Vaughan Rapatahana
The Little Sublime Comedy by John Gallas (Carcanet Press, 2017), 184 pp., £11.69/$22.29; Coming to It by Sam Hunt (Potton & Burton, 2018), 208 pp., $29.99; That Derrida Whom I Derided Died by C.K. Stead (Auckland University Press, 2018), 128 pp., $29.99
Three collections of poetry, all distinctly different. Indeed, the only commonality I discern is that the poets are all older Pākehā men, even given that I have had some dealings with all three over my own reasonably lengthy lifetime.

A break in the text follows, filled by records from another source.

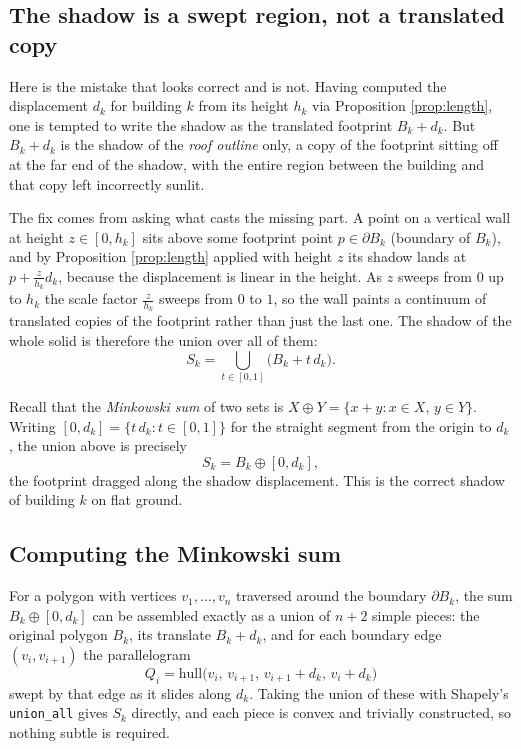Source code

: \documentclass[11pt,a4paper]{article}
\theoremstyle{plain}
\theoremstyle{definition}
\theoremstyle{remark}
\begin{document}
\subsection{The shadow is a swept region, not a translated copy}

Here is the mistake that looks correct and is not. Having computed the displacement $d_k$ for building $k$ from its height $h_k$ via Proposition \ref{prop:length}, one is tempted to write the shadow as the translated footprint $B_k + d_k$. But $B_k + d_k$ is the shadow of the \emph{roof outline} only, a copy of the footprint sitting off at the far end of the shadow, with the entire region between the building and that copy left incorrectly sunlit.

The fix comes from asking what casts the missing part. A point on a vertical wall at height $z \in [0, h_k]$ sits above some footprint point $p \in \partial B_k$ (boundary of $B_k$), and by Proposition \ref{prop:length} applied with height $z$ its shadow lands at $\displaystyle p + \frac{z}{h_k} d_k$, because the displacement is linear in the height. As $z$ sweeps from $0$ up to $h_k$ the scale factor $\frac{z}{h_k}$ sweeps from $0$ to $1$, so the wall paints a continuum of translated copies of the footprint rather than just the last one. The shadow of the whole solid is therefore the union over all of them:
$$S_k = \bigcup_{t \in [0,1]} \big(B_k + t\,d_k\big).$$

Recall that the \emph{Minkowski sum} of two sets is $X \oplus Y = \{x + y : x \in X,\, y \in Y\}$. Writing $[0, d_k] = \{t\,d_k : t \in [0,1]\}$ for the straight segment from the origin to $d_k$, the union above is precisely
$$S_k = B_k \oplus [0, d_k],$$
the footprint dragged along the shadow displacement. This is the correct shadow of building $k$ on flat ground.

\subsection{Computing the Minkowski sum}

For a polygon with vertices $v_1, \dots, v_n$ traversed around the boundary $\partial B_k$, the sum $B_k \oplus [0,d_k]$ can be assembled exactly as a union of $n + 2$ simple pieces: the original polygon $B_k$, its translate $B_k + d_k$, and for each boundary edge $(v_i, v_{i+1})$ the parallelogram
$$Q_i = \mathrm{hull}\big(v_i, \,  v_{i+1}, \,  v_{i+1} + d_k, \,  v_i + d_k\big)$$
swept by that edge as it slides along $d_k$. Taking the union of these with Shapely's \texttt{union\_all} gives $S_k$ directly, and each piece is convex and trivially constructed, so nothing subtle is required.
\end{document}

Let’s look at the collections separately, starting with the youngest poet, John Gallas. The Little Sublime Comedy is sui generis. It parallels Dante’s Divine Comedy in terms of structure, namely a description of the hero’s moral progress through Hell on to Heaven, but here the parallel ends. Gallas sets his very clever and funny spoof/rip-off/pastiche imbroglio in contemporary Aotearoa New Zealand, and the text is chock-full of solidly Kiwi expressions such as ‘buggered if I knew’, and of Kiwi kai such as bulk cheese and ham sandwiches and Minties.
Samuel Beckett is the guide during the first part of the action, The Bad Place, and hangs around well into the second stage, The Better Place, where the ‘hero’, aka the novice, aka Gallas himself, is guided by Joy and a faithful dog, Lineout. In the later section, The Good Place, the novice, never afraid to mutter and exclaim guttural expletives everywhere, encounters a skiing pōhutukawa tree. Snow and ice and slaloming interweave all three sections. Yet nothing of what I have written explicates Gallas’s rather brilliant book.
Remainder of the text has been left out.